- TASK REQUIREMENTS
Could you filter the records below and return each line that holds "master"?
╭─ DATA IN THIS EXERCISE
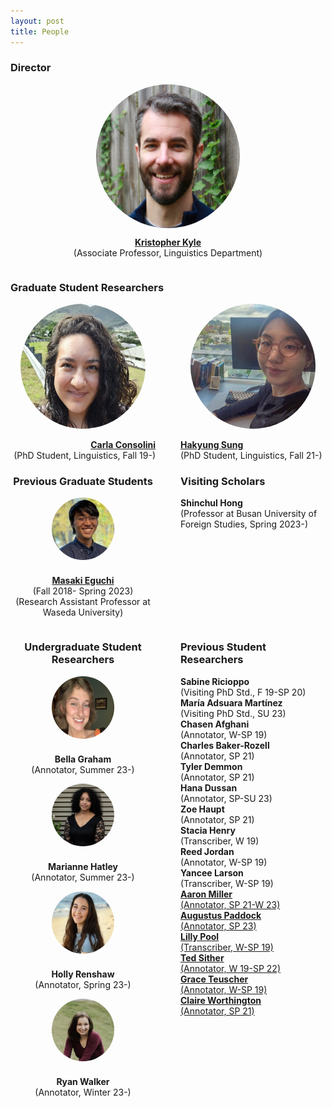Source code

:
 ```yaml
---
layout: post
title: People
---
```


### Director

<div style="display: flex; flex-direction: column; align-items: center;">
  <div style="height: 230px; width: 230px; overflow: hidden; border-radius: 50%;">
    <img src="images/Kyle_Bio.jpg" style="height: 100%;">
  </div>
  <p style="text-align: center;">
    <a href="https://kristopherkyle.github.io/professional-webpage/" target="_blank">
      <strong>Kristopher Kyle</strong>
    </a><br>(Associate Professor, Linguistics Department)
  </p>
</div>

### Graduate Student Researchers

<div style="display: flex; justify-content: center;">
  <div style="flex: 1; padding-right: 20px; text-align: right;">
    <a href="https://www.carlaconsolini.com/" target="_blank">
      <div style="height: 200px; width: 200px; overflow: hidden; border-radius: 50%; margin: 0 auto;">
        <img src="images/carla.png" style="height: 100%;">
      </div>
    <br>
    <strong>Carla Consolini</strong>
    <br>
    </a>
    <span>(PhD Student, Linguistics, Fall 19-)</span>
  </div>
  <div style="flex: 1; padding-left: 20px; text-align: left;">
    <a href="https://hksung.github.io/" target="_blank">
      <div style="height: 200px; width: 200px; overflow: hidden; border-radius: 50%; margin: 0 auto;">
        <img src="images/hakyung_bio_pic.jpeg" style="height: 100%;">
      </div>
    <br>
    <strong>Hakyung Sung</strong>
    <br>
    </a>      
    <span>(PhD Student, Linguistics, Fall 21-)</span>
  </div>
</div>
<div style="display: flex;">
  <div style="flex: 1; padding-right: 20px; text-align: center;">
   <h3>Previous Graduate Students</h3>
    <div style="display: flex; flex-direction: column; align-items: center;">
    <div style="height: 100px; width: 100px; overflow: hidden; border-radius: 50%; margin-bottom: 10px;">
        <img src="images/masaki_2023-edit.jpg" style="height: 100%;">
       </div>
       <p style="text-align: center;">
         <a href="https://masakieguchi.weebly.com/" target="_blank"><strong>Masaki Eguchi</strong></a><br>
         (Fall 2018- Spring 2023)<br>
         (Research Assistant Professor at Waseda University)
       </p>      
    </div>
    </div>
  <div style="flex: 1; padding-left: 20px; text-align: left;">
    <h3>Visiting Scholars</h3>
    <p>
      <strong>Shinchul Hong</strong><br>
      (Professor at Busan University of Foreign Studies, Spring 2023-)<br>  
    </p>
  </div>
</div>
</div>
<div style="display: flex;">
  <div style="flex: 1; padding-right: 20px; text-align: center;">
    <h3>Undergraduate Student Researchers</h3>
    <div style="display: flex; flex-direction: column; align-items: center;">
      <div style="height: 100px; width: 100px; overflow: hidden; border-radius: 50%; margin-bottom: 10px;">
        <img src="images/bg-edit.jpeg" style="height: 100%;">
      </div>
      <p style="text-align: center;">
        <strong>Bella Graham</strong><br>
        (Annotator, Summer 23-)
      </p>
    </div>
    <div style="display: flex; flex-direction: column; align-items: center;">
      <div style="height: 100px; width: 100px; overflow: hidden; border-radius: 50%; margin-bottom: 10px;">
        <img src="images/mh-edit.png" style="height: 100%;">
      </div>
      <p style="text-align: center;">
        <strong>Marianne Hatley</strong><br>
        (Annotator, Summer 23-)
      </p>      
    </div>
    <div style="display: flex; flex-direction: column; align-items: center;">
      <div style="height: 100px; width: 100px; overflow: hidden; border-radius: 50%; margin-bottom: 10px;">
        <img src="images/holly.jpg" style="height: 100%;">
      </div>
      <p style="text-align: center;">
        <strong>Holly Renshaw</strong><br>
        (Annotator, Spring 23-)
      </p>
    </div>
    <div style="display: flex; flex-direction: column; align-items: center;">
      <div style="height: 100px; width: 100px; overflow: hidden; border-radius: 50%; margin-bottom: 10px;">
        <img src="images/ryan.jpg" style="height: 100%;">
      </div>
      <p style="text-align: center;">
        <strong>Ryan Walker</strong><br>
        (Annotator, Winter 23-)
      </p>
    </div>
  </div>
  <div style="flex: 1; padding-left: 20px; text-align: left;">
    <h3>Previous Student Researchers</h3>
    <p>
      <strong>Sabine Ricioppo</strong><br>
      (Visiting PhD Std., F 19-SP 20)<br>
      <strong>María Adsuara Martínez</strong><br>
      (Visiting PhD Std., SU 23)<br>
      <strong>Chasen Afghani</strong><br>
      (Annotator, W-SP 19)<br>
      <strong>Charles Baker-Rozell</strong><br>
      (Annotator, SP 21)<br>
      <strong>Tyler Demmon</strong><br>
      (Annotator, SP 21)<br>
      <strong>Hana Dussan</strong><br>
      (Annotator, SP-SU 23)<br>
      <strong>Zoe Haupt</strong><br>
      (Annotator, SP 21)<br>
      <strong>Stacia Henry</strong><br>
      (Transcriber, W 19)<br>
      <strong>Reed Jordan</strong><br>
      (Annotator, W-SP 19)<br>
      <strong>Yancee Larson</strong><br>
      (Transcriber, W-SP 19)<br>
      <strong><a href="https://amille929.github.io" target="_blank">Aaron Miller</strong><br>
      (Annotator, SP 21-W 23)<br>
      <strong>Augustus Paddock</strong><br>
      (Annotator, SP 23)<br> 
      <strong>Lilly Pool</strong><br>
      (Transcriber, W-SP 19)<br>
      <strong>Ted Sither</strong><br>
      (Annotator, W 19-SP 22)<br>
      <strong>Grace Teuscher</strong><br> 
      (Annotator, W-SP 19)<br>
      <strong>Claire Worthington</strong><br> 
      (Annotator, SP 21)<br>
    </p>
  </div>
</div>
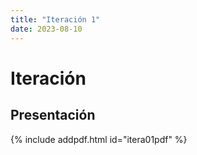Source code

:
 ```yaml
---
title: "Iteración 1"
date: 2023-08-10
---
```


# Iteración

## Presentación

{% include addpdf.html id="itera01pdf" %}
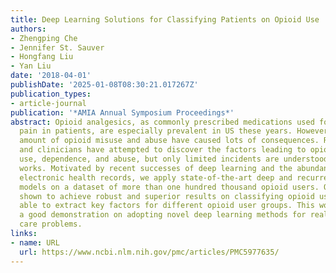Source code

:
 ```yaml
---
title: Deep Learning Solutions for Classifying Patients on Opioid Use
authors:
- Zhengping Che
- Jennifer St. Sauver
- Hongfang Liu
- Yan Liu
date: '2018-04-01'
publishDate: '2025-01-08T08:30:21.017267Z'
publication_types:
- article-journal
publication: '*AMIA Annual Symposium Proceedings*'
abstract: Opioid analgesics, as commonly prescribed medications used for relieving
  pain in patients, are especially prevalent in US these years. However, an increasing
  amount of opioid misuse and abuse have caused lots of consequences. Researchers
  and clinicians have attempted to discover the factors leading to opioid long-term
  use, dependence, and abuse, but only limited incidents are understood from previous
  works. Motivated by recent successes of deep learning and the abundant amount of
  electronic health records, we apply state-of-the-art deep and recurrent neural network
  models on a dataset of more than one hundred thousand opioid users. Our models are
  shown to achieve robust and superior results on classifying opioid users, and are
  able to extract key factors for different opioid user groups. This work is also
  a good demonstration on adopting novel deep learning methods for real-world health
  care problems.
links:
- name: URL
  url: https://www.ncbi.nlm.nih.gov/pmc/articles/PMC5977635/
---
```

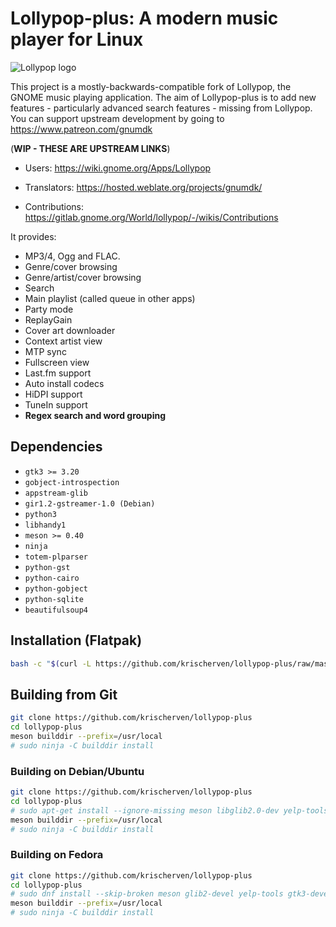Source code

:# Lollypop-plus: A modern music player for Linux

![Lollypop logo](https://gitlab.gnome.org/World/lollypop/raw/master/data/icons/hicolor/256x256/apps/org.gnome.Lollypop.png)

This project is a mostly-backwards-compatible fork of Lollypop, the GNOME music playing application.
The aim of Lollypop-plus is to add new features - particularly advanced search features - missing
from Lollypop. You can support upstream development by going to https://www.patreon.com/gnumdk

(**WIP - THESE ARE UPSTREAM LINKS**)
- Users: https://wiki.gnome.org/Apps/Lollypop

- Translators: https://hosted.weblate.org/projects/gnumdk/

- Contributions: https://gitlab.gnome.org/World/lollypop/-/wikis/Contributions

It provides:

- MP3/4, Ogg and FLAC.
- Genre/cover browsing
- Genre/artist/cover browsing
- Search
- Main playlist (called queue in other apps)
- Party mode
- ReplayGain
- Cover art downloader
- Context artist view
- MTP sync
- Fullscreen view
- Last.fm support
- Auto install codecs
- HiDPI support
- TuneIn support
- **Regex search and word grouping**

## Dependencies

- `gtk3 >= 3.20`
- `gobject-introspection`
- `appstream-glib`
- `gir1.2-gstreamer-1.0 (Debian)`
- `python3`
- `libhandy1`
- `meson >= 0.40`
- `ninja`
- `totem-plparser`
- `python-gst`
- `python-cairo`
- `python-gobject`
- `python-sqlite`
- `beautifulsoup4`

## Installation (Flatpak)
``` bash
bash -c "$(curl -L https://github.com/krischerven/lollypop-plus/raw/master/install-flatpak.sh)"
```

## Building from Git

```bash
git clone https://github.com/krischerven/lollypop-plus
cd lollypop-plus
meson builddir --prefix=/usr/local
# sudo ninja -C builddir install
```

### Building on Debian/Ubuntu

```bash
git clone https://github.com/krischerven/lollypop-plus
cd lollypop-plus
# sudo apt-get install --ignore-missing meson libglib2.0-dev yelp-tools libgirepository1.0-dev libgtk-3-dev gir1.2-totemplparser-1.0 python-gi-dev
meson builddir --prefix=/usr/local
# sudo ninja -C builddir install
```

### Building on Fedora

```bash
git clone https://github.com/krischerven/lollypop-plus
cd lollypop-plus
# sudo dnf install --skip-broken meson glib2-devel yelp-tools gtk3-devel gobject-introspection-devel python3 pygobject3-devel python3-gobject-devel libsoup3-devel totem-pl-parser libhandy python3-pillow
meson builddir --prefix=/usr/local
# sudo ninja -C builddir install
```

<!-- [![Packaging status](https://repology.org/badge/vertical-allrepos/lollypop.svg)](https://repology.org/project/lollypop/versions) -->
╰─
- ANSWER
![Lollypop logo](https://gitlab.gnome.org/World/lollypop/raw/master/data/icons/hicolor/256x256/apps/org.gnome.Lollypop.png)
bash -c "$(curl -L https://github.com/krischerven/lollypop-plus/raw/master/install-flatpak.sh)"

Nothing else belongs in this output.